Dataset excerpts:
++++++++++

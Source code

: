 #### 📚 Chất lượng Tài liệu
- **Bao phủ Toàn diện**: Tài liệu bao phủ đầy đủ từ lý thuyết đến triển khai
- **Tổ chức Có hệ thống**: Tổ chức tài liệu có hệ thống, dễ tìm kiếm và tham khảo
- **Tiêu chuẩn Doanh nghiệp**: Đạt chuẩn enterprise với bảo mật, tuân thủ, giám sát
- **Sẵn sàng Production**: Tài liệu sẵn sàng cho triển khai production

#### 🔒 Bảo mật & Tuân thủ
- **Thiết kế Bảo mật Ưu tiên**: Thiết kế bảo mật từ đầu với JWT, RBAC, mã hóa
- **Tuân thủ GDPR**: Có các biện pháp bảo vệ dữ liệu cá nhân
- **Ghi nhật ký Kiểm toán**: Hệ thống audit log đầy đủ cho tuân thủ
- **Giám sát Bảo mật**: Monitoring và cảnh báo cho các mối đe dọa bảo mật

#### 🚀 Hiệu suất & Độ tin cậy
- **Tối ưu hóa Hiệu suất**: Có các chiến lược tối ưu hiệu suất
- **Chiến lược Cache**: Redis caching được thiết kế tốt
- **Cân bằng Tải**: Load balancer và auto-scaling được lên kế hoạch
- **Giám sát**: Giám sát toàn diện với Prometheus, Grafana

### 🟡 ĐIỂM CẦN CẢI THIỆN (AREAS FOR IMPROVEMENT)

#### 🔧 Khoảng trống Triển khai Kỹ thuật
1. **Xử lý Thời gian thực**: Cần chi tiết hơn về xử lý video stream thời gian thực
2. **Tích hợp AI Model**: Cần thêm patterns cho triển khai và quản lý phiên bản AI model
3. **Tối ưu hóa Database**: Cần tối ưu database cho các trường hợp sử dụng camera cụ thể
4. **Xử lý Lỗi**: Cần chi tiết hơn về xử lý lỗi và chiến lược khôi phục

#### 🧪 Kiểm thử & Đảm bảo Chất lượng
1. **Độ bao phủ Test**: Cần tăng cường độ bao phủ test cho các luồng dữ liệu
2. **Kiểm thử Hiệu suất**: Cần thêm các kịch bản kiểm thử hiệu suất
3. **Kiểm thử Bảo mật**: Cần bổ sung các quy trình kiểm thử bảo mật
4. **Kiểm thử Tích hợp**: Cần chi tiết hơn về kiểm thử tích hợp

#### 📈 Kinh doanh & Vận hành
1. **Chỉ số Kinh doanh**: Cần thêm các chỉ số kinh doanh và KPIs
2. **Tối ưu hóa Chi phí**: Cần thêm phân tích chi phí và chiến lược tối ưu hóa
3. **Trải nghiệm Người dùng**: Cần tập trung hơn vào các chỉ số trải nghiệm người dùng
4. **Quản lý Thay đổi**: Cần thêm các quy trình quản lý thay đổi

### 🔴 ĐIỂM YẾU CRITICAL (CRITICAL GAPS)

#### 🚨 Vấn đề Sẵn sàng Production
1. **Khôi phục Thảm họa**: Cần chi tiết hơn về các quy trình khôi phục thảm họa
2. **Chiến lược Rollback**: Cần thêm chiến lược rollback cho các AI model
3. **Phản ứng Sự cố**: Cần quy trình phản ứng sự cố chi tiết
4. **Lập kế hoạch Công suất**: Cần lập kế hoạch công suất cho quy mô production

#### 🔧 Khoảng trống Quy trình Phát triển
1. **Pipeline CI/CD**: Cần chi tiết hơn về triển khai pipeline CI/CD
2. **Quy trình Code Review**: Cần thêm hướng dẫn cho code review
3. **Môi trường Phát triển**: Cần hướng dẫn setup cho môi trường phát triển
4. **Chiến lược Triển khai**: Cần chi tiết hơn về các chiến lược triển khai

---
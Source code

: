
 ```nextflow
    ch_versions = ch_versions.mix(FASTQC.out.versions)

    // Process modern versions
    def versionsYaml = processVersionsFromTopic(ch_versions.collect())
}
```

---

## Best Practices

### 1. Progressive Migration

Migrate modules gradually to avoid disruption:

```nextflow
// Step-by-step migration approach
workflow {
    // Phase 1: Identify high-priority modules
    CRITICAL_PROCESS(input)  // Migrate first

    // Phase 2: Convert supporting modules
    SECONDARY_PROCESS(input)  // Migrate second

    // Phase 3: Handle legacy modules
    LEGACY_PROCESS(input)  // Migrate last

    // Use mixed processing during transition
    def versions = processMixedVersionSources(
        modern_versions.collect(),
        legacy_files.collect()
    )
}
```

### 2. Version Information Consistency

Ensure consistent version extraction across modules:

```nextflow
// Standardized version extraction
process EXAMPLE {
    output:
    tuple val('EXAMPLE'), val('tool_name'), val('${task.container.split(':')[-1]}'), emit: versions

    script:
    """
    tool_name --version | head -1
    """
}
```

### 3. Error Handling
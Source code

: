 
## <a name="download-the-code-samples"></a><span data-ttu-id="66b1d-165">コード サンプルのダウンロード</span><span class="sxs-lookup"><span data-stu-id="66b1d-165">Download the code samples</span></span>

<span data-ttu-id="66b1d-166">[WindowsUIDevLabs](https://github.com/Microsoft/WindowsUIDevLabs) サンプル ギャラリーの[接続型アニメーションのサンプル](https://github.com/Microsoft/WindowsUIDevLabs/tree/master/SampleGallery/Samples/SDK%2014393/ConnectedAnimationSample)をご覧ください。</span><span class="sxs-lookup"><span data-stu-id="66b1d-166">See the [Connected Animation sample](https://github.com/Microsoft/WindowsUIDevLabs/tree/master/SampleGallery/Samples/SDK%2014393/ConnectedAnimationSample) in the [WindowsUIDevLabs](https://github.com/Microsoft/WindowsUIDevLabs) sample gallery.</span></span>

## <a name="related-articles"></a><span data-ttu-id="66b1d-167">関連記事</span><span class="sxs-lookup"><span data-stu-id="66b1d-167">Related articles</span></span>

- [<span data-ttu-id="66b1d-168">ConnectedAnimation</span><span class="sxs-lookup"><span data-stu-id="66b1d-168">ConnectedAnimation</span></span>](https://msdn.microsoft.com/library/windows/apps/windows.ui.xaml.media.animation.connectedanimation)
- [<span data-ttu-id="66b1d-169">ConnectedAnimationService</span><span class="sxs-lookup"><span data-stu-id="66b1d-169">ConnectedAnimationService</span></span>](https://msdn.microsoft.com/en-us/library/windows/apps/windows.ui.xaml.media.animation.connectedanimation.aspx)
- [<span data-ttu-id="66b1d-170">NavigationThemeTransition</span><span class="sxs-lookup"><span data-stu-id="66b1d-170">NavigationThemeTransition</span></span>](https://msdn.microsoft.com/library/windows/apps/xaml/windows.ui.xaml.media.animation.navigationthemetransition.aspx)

++++++++++

Line by line, transcribe all of the records exactly.

Source code

: #### 📚 Chất lượng Tài liệu
- **Bao phủ Toàn diện**: Tài liệu bao phủ đầy đủ từ lý thuyết đến triển khai
- **Tổ chức Có hệ thống**: Tổ chức tài liệu có hệ thống, dễ tìm kiếm và tham khảo
- **Tiêu chuẩn Doanh nghiệp**: Đạt chuẩn enterprise với bảo mật, tuân thủ, giám sát
- **Sẵn sàng Production**: Tài liệu sẵn sàng cho triển khai production

#### 🔒 Bảo mật & Tuân thủ
- **Thiết kế Bảo mật Ưu tiên**: Thiết kế bảo mật từ đầu với JWT, RBAC, mã hóa
- **Tuân thủ GDPR**: Có các biện pháp bảo vệ dữ liệu cá nhân
- **Ghi nhật ký Kiểm toán**: Hệ thống audit log đầy đủ cho tuân thủ
- **Giám sát Bảo mật**: Monitoring và cảnh báo cho các mối đe dọa bảo mật

#### 🚀 Hiệu suất & Độ tin cậy
- **Tối ưu hóa Hiệu suất**: Có các chiến lược tối ưu hiệu suất
- **Chiến lược Cache**: Redis caching được thiết kế tốt
- **Cân bằng Tải**: Load balancer và auto-scaling được lên kế hoạch
- **Giám sát**: Giám sát toàn diện với Prometheus, Grafana

### 🟡 ĐIỂM CẦN CẢI THIỆN (AREAS FOR IMPROVEMENT)

#### 🔧 Khoảng trống Triển khai Kỹ thuật
1. **Xử lý Thời gian thực**: Cần chi tiết hơn về xử lý video stream thời gian thực
2. **Tích hợp AI Model**: Cần thêm patterns cho triển khai và quản lý phiên bản AI model
3. **Tối ưu hóa Database**: Cần tối ưu database cho các trường hợp sử dụng camera cụ thể
4. **Xử lý Lỗi**: Cần chi tiết hơn về xử lý lỗi và chiến lược khôi phục

#### 🧪 Kiểm thử & Đảm bảo Chất lượng
1. **Độ bao phủ Test**: Cần tăng cường độ bao phủ test cho các luồng dữ liệu
2. **Kiểm thử Hiệu suất**: Cần thêm các kịch bản kiểm thử hiệu suất
3. **Kiểm thử Bảo mật**: Cần bổ sung các quy trình kiểm thử bảo mật
4. **Kiểm thử Tích hợp**: Cần chi tiết hơn về kiểm thử tích hợp

#### 📈 Kinh doanh & Vận hành
1. **Chỉ số Kinh doanh**: Cần thêm các chỉ số kinh doanh và KPIs
2. **Tối ưu hóa Chi phí**: Cần thêm phân tích chi phí và chiến lược tối ưu hóa
3. **Trải nghiệm Người dùng**: Cần tập trung hơn vào các chỉ số trải nghiệm người dùng
4. **Quản lý Thay đổi**: Cần thêm các quy trình quản lý thay đổi

### 🔴 ĐIỂM YẾU CRITICAL (CRITICAL GAPS)

#### 🚨 Vấn đề Sẵn sàng Production
1. **Khôi phục Thảm họa**: Cần chi tiết hơn về các quy trình khôi phục thảm họa
2. **Chiến lược Rollback**: Cần thêm chiến lược rollback cho các AI model
3. **Phản ứng Sự cố**: Cần quy trình phản ứng sự cố chi tiết
4. **Lập kế hoạch Công suất**: Cần lập kế hoạch công suất cho quy mô production

#### 🔧 Khoảng trống Quy trình Phát triển
1. **Pipeline CI/CD**: Cần chi tiết hơn về triển khai pipeline CI/CD
2. **Quy trình Code Review**: Cần thêm hướng dẫn cho code review
3. **Môi trường Phát triển**: Cần hướng dẫn setup cho môi trường phát triển
4. **Chiến lược Triển khai**: Cần chi tiết hơn về các chiến lược triển khai

---
Source code

:
 ```nextflow
    ch_versions = ch_versions.mix(FASTQC.out.versions)

    // Process modern versions
    def versionsYaml = processVersionsFromTopic(ch_versions.collect())
}
```

---

## Best Practices

### 1. Progressive Migration

Migrate modules gradually to avoid disruption:

```nextflow
// Step-by-step migration approach
workflow {
    // Phase 1: Identify high-priority modules
    CRITICAL_PROCESS(input)  // Migrate first

    // Phase 2: Convert supporting modules
    SECONDARY_PROCESS(input)  // Migrate second

    // Phase 3: Handle legacy modules
    LEGACY_PROCESS(input)  // Migrate last

    // Use mixed processing during transition
    def versions = processMixedVersionSources(
        modern_versions.collect(),
        legacy_files.collect()
    )
}
```

### 2. Version Information Consistency

Ensure consistent version extraction across modules:

```nextflow
// Standardized version extraction
process EXAMPLE {
    output:
    tuple val('EXAMPLE'), val('tool_name'), val('${task.container.split(':')[-1]}'), emit: versions

    script:
    """
    tool_name --version | head -1
    """
}
```

### 3. Error Handling
Source code

: 
## <a name="download-the-code-samples"></a><span data-ttu-id="66b1d-165">コード サンプルのダウンロード</span><span class="sxs-lookup"><span data-stu-id="66b1d-165">Download the code samples</span></span>

<span data-ttu-id="66b1d-166">[WindowsUIDevLabs](https://github.com/Microsoft/WindowsUIDevLabs) サンプル ギャラリーの[接続型アニメーションのサンプル](https://github.com/Microsoft/WindowsUIDevLabs/tree/master/SampleGallery/Samples/SDK%2014393/ConnectedAnimationSample)をご覧ください。</span><span class="sxs-lookup"><span data-stu-id="66b1d-166">See the [Connected Animation sample](https://github.com/Microsoft/WindowsUIDevLabs/tree/master/SampleGallery/Samples/SDK%2014393/ConnectedAnimationSample) in the [WindowsUIDevLabs](https://github.com/Microsoft/WindowsUIDevLabs) sample gallery.</span></span>

## <a name="related-articles"></a><span data-ttu-id="66b1d-167">関連記事</span><span class="sxs-lookup"><span data-stu-id="66b1d-167">Related articles</span></span>

- [<span data-ttu-id="66b1d-168">ConnectedAnimation</span><span class="sxs-lookup"><span data-stu-id="66b1d-168">ConnectedAnimation</span></span>](https://msdn.microsoft.com/library/windows/apps/windows.ui.xaml.media.animation.connectedanimation)
- [<span data-ttu-id="66b1d-169">ConnectedAnimationService</span><span class="sxs-lookup"><span data-stu-id="66b1d-169">ConnectedAnimationService</span></span>](https://msdn.microsoft.com/en-us/library/windows/apps/windows.ui.xaml.media.animation.connectedanimation.aspx)
- [<span data-ttu-id="66b1d-170">NavigationThemeTransition</span><span class="sxs-lookup"><span data-stu-id="66b1d-170">NavigationThemeTransition</span></span>](https://msdn.microsoft.com/library/windows/apps/xaml/windows.ui.xaml.media.animation.navigationthemetransition.aspx)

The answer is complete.